Exploring the songlines of the noosphere: The suggestion was briefly made above that the "glimpses" of the 2052 Report could fruitfully be understood as the "songs" of different "voices" -- potentially together forming a "choir". They can also be understood as the dreams of individuals reflecting those of particular constituencies. The report would emphasize their consistency with trend lines -- the "tracks" by which many may feel they are being currently "railroaded" into the future, or "trained" for it.

This understanding can be challenged and reframed in the intangible subtleties of a global knowledge society. The explosion and interweaving of hyperlinks across cyberspace offer a sense of linkage through a hyperspace which can be compared with intuitions regarding the nature of a noosphere whose "metaphysics" and "dimensionality" remain to be understood. The sense of "track" can therefore be reframed, as discussed separately (From Information Highways to Songlines of the Noosphere: global configuration of hypertext pathways as a prerequisite for meaningful collective transformation, 1996). To the Australian Aborigenes these are also known as Dreaming tracks. The trend lines can be reframed as "songlines" along which people variously travel -- each with their appropriate guardians.

Engendering possibilities through re-imagining: The forecast of the 2052 Report is necessarily based on statistical probabilities. The language of probability offers the notion of confidence intervals with which are associated confidence levels. Behaviourally these might well be understood in terms of so-called comfort zones.

A probabilistic vision of the world has been integrated into aesthetic and religious considerations by the statistician-philosopher Vasily Nalimov (Realms of the Unconscious: the enchanted frontier, 1982). This offers a remarkable synthesis, drawing on the entire range of knowledge (including elements of semantics, natural and social sciences, mysticism, and the arts) in an effort to understand how the human mind perceives the world.
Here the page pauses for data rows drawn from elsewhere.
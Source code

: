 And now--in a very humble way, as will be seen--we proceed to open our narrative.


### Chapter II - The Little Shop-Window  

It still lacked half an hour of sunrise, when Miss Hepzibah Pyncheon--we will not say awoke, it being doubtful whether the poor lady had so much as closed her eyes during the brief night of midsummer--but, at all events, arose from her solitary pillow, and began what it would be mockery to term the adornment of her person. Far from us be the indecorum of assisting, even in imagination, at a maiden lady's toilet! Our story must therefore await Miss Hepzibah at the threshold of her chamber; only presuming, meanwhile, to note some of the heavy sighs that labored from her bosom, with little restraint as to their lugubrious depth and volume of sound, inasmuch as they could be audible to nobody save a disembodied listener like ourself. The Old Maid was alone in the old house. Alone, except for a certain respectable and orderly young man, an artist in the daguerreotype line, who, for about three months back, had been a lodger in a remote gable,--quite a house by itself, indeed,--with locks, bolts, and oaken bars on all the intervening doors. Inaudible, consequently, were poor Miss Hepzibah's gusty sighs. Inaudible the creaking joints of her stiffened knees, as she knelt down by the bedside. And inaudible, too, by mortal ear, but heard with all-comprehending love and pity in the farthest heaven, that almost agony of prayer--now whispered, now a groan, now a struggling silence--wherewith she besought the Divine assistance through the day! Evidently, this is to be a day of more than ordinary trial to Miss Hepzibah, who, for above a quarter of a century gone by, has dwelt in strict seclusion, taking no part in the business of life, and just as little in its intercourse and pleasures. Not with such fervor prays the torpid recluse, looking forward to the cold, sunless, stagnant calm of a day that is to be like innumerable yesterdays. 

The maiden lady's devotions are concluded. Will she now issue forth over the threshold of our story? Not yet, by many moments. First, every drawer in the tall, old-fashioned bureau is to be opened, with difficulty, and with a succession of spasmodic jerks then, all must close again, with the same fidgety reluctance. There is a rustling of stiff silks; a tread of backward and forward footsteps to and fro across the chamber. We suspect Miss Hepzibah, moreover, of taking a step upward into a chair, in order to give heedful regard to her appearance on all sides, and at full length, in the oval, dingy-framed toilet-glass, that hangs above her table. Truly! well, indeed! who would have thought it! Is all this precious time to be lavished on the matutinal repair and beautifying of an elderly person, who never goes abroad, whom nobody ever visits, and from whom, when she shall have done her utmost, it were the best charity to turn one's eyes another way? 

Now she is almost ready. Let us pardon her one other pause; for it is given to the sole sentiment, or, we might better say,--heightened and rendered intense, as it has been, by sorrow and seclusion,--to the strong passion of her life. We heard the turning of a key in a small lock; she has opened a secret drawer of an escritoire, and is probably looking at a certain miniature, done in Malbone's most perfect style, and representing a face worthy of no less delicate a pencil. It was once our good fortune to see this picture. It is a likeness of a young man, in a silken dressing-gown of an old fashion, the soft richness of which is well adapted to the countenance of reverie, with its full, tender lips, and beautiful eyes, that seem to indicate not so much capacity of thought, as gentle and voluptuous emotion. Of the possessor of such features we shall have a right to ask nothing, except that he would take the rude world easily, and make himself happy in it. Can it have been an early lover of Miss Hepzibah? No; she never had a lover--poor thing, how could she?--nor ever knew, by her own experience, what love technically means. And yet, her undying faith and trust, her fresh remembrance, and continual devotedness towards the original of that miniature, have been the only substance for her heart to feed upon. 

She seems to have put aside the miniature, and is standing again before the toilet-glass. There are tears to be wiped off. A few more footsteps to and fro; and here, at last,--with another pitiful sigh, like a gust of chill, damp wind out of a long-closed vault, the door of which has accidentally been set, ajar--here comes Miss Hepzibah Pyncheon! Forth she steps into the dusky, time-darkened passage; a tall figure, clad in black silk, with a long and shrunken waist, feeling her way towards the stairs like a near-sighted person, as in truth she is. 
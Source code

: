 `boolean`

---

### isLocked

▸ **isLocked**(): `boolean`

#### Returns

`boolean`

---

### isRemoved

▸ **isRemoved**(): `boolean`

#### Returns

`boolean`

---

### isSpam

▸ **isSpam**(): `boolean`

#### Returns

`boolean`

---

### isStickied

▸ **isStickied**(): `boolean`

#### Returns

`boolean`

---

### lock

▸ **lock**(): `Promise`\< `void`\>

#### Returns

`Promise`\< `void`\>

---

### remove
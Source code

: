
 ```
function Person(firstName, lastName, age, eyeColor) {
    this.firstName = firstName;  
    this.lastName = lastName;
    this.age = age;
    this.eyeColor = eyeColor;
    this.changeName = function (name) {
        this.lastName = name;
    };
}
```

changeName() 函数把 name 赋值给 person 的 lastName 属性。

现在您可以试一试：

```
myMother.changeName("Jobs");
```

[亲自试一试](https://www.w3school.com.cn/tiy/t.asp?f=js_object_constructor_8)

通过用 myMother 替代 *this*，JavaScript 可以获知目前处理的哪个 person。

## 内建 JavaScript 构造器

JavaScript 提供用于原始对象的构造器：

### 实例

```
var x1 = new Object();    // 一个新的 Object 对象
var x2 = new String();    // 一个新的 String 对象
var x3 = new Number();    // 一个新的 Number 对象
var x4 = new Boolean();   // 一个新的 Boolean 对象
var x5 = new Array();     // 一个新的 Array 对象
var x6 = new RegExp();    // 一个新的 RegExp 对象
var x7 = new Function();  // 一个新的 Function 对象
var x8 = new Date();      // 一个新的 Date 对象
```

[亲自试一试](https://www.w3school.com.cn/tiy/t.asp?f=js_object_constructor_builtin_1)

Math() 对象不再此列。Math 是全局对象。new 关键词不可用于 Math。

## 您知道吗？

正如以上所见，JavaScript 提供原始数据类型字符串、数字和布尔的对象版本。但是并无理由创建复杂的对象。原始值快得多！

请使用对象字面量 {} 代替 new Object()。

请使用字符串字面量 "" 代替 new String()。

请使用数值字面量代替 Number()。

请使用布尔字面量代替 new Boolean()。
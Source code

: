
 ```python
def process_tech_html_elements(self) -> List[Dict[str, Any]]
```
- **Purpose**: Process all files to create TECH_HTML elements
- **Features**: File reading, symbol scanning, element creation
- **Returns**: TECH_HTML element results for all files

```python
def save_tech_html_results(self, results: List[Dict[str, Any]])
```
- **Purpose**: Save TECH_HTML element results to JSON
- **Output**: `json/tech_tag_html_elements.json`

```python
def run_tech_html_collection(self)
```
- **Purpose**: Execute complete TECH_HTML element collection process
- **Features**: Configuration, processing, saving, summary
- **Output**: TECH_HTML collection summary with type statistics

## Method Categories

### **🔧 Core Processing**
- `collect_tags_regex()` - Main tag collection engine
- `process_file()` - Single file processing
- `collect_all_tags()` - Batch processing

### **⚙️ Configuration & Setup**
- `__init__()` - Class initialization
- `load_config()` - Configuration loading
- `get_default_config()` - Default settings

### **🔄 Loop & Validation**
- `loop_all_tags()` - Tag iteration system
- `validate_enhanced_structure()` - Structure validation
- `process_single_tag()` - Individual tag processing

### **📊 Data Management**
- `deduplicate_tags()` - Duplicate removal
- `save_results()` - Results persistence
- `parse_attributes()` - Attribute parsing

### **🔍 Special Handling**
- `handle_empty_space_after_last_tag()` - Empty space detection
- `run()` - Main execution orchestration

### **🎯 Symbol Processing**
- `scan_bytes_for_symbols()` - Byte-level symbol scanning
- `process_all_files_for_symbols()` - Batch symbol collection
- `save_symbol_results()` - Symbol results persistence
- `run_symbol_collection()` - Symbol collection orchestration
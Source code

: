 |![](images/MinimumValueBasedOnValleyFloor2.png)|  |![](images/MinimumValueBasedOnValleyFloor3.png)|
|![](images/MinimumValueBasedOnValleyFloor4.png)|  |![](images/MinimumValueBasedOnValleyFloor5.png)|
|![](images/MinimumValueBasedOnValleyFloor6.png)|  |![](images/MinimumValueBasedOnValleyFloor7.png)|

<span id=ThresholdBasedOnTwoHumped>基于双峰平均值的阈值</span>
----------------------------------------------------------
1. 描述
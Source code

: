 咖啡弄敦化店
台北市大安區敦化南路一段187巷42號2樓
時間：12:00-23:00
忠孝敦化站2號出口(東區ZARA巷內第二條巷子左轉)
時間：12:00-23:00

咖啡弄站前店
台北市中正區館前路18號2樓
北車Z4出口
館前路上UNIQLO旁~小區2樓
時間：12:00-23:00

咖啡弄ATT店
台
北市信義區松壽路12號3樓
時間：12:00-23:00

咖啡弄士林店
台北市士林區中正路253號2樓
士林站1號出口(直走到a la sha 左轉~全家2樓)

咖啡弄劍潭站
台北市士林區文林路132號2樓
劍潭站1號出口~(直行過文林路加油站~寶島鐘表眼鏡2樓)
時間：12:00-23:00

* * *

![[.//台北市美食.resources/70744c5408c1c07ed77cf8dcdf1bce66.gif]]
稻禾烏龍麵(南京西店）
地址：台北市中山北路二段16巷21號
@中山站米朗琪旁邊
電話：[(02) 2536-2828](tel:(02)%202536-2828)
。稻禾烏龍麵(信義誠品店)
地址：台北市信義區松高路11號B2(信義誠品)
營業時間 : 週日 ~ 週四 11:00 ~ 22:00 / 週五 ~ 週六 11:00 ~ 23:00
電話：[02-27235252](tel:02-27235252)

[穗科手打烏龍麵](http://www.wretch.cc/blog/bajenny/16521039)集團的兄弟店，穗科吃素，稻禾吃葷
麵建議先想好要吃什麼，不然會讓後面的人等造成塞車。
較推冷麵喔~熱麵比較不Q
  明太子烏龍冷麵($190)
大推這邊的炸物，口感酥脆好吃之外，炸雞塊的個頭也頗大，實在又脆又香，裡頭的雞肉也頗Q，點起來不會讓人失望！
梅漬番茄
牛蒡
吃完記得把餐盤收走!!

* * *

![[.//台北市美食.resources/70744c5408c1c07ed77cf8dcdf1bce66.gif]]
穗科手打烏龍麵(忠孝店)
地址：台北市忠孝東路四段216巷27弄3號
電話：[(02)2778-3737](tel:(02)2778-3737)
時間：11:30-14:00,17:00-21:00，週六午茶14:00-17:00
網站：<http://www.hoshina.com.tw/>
The methodology is borrowed largely from physics (as capable of tolerating paradoxes within its own theories), with considerable attention to the role of metaphor and the function of human imagination in capturing manifestations of consciousness and unconsciousness.

Playful exploration of probabilities: The 2052 Report, as noted above, highlights the role of online gaming as a means of exploring probable futures. Whilst this may be the essence of simulation, it is the cognitive engagement with play that calls for attention, as stressed by Johan Huizinga (Homo Ludens: a study of the play element in culture, 1955). The future may well discover profound significance to the daily fascination with board games, the passing patterns of ball games, and other sports -- and with gambling (Understanding Sustainable Dialogue: the secret within Bucky's Ball? 1996).

Structured otherwise, the 2052 Report could have been promoted as embodying secret codes to inspire the questing curiosity aroused by The Da Vinci Code (2003). Are there such secrets embodied within it -- if only to enable the hidden agenda of the Club of Rome, as hypothesized by conspiracy theorists? What of the various sets of numbers by which it is organized? (cf Representation, Comprehension and Communication of Sets: the Role of Number, 1978).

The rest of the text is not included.